Credit costs normalise higher.
- Asset quality was stable with NPL ratio unchanged at 1.56%. Total provisions more than doubled q-o-q to S$236m or 27bp as 2Q18 benefitted from a write-back for exposure to an oil & gas support services company.
Stellar performance from Hong Kong.
- DBS Hong Kong's NIM expanded by 24bp y-o-y to 1.97% for 9M18 due to a rising HIBOR. Loans expanded 16% y-o-y while fees grew 10% y-o-y. Net profit in constant currency terms expanded 43% y-o-y.
STOCK IMPACT
Continued growth in 2019.
- Management guided for mid-single digit loan growth and continued NIM expansion in 2019. Non-trade corporate loans are expected to slow from expansion of 10-11% in 2018 to 6-7% in 2019. Fees are expected to increase by a high single-digit.
- Management guided for credit costs of 25-27bp for 2019. However, management sees sustainable path towards an ROE of 13% over the longer term.

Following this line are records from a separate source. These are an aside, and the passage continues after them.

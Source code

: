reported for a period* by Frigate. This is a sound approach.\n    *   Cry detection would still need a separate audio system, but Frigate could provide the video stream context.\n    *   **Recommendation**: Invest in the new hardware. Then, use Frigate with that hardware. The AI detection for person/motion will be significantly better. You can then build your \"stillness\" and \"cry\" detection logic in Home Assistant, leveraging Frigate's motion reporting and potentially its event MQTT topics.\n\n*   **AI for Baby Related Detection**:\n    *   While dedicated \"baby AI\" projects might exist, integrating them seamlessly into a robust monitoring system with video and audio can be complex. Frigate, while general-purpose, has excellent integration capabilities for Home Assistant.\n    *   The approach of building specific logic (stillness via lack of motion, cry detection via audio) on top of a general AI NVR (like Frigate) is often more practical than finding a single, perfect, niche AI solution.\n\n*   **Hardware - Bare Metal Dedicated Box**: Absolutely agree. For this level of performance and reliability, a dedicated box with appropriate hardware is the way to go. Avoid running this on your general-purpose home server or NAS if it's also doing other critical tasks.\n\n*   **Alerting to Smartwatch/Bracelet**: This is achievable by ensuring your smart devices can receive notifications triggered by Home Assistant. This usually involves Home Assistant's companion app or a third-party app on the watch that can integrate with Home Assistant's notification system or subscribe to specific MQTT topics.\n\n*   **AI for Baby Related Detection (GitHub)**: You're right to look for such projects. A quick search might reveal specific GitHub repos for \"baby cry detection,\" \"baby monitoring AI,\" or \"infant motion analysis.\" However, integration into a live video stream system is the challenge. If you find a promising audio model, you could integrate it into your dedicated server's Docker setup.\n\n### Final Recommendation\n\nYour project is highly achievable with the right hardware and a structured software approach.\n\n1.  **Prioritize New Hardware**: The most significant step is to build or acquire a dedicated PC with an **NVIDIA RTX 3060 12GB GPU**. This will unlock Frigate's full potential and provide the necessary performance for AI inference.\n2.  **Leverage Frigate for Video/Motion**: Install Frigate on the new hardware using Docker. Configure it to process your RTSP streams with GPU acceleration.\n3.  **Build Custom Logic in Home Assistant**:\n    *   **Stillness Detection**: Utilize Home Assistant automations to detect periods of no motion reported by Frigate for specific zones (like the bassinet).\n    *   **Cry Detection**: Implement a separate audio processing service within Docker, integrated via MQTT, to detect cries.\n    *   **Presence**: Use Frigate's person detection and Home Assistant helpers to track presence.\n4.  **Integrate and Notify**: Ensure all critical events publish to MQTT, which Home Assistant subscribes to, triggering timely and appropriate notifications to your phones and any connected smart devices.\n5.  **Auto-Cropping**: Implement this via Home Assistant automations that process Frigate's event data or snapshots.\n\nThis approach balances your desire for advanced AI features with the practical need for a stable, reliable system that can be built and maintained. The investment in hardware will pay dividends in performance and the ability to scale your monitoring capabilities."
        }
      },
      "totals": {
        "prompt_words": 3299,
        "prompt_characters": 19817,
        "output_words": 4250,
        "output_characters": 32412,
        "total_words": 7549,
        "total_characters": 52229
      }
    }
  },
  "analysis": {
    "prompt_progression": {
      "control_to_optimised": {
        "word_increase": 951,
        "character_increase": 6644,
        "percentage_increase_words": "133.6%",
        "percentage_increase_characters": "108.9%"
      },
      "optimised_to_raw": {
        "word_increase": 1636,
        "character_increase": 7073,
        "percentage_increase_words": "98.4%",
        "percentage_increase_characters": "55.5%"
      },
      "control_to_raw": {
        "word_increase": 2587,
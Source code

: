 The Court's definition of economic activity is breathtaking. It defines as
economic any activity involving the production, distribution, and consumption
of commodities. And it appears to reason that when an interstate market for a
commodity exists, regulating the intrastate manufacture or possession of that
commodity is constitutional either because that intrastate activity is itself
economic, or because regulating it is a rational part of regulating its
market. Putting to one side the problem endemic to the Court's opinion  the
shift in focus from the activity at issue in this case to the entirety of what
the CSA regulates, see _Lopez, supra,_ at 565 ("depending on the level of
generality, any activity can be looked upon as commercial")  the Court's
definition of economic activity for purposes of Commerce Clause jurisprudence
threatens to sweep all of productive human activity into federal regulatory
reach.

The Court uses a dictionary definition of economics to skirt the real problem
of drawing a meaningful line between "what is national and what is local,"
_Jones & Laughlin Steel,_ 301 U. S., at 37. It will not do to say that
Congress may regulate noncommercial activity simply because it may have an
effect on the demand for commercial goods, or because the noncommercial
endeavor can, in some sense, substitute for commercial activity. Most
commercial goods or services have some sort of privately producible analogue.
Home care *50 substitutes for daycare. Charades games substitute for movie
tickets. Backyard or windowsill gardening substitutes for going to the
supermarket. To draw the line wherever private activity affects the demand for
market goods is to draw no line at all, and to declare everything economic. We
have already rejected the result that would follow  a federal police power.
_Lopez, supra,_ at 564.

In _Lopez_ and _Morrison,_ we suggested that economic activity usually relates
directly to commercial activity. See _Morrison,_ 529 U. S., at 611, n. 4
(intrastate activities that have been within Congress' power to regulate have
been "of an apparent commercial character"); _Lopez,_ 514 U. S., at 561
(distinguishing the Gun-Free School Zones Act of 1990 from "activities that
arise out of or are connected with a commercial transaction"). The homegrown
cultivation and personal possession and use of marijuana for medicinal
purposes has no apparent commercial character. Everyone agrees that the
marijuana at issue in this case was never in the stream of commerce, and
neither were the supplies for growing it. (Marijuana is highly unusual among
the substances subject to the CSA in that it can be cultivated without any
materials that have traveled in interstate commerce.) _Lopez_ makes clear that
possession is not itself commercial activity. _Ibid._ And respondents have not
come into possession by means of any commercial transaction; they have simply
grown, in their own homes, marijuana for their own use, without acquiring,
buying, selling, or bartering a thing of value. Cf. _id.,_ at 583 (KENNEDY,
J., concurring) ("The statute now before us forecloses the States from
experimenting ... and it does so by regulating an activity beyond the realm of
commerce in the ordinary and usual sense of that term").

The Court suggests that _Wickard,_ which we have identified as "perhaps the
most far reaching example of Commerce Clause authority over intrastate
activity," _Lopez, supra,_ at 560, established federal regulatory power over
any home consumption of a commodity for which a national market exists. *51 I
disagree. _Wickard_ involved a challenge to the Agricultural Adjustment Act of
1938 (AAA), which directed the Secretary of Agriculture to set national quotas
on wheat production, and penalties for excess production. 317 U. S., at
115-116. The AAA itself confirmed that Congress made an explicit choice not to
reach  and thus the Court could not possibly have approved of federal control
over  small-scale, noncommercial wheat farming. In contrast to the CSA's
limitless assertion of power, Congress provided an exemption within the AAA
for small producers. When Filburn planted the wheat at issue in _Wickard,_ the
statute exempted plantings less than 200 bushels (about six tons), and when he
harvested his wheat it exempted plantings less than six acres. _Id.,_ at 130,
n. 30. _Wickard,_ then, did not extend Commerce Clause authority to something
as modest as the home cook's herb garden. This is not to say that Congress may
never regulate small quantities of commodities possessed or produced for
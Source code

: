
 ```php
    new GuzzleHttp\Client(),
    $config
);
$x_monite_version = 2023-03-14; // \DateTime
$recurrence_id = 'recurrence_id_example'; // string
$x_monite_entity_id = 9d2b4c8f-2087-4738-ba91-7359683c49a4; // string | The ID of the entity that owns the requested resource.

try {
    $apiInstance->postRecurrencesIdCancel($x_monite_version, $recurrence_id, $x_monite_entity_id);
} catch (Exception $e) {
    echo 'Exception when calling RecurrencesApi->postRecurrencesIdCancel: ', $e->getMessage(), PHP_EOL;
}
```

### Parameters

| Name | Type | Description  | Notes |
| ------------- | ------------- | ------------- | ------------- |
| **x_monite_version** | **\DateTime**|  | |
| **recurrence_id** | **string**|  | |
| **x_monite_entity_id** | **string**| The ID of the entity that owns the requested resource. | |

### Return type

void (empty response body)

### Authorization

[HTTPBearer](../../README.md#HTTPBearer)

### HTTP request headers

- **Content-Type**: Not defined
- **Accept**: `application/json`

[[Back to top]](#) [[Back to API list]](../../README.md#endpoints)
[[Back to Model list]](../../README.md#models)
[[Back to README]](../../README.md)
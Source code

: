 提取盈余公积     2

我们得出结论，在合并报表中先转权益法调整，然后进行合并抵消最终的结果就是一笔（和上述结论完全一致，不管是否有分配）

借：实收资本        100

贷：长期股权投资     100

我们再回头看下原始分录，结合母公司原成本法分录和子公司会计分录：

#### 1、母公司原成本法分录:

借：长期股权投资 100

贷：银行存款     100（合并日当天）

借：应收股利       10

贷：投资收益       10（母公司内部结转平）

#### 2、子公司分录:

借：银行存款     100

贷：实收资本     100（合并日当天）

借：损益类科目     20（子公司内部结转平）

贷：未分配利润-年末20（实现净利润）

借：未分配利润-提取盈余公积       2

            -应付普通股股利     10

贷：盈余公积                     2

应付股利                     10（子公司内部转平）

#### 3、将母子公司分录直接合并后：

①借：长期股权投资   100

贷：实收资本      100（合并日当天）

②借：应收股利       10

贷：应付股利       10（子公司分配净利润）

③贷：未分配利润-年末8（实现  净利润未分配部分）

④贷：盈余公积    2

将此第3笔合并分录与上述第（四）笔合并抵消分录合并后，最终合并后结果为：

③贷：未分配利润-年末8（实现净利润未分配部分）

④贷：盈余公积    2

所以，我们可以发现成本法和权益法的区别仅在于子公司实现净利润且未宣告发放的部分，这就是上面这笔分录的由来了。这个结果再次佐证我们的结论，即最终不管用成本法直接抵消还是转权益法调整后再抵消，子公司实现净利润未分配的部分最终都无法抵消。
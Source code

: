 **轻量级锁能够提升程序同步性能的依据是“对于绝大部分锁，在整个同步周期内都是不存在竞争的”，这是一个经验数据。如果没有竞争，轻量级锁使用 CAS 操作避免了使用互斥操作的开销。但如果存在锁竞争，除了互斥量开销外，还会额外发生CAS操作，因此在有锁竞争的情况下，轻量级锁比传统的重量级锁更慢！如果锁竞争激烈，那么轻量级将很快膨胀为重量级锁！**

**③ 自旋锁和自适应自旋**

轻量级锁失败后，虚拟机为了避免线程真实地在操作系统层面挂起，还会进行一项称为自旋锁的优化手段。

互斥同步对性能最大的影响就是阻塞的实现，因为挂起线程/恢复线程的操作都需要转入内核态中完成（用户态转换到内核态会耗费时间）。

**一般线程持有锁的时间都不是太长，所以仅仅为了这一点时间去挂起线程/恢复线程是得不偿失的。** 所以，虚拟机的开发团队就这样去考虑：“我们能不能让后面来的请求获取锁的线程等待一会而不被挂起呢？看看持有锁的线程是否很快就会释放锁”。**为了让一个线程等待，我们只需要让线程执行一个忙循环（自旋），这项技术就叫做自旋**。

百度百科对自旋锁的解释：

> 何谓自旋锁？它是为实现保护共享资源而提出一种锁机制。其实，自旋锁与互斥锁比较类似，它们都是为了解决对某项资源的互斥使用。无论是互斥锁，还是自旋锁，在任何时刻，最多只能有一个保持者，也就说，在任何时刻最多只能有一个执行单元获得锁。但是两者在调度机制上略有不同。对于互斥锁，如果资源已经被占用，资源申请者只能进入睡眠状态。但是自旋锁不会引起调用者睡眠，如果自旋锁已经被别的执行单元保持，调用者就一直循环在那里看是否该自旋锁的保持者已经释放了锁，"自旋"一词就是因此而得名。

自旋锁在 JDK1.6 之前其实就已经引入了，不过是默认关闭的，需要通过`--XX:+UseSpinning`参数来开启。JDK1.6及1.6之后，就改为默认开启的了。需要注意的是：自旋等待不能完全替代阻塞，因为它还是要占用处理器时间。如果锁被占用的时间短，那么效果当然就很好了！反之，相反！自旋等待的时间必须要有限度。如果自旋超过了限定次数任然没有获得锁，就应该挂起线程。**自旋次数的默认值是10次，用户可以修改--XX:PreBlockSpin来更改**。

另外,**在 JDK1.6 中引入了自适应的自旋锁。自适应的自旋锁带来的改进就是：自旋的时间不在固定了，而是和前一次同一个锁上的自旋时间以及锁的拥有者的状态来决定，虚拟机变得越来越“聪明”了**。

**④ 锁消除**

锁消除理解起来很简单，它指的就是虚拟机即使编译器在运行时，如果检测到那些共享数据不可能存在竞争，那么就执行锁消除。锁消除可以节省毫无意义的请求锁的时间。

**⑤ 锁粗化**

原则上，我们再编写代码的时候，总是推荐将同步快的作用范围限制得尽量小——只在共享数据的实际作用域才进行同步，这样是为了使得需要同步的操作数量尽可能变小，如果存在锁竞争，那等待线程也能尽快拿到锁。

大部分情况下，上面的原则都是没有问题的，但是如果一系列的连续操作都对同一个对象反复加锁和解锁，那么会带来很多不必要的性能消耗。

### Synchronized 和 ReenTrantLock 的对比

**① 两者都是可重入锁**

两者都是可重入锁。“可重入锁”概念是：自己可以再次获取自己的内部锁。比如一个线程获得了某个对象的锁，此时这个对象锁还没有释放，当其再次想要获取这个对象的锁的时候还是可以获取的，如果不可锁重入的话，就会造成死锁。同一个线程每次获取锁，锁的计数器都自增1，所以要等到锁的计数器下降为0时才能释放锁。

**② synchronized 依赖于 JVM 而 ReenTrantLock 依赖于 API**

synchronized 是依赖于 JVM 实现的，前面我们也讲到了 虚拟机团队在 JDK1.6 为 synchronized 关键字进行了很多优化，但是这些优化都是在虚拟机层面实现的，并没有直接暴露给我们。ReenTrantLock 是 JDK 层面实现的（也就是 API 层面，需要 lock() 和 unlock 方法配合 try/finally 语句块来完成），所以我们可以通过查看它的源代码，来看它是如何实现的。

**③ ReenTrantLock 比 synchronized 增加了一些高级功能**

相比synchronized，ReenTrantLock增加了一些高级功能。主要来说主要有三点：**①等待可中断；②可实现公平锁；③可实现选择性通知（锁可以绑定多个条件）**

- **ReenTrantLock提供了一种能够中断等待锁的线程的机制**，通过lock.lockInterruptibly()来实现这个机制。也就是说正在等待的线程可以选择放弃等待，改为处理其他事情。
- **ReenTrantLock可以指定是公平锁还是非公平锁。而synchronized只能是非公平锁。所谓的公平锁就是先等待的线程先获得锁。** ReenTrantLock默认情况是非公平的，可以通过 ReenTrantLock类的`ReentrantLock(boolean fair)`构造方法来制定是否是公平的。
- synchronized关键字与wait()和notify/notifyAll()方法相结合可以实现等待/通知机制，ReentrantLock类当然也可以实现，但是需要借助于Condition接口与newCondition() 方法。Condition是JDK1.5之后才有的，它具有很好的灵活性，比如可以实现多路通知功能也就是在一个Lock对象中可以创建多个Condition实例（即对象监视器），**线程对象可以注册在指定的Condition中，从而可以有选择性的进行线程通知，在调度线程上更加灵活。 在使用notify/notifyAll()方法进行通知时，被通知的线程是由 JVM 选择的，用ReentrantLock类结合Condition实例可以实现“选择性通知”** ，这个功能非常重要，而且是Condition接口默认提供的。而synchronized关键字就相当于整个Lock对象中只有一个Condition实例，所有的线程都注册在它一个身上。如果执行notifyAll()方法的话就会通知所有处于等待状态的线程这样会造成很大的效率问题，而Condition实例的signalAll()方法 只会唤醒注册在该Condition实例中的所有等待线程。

Cooling measures affected residential mortgages.
- Management previously expected its portfolio of residential mortgages to expand by S$4b in 2018. The forecast has since been cut to S$2.5b. New bookings for mortgages have dropped by 50% since cooling measures were introduced. The progressive drawdown of mortgages has also slowed.
- Management expects mortgages to expand by only 4-5% in 2018.
Early signs of strain for SME loans.
- Management expects delinquencies for SME loans and unsecured consumer loans to increase, affected by higher interest rates. There are signs of strain for SME loans but its portfolio is well collateralised.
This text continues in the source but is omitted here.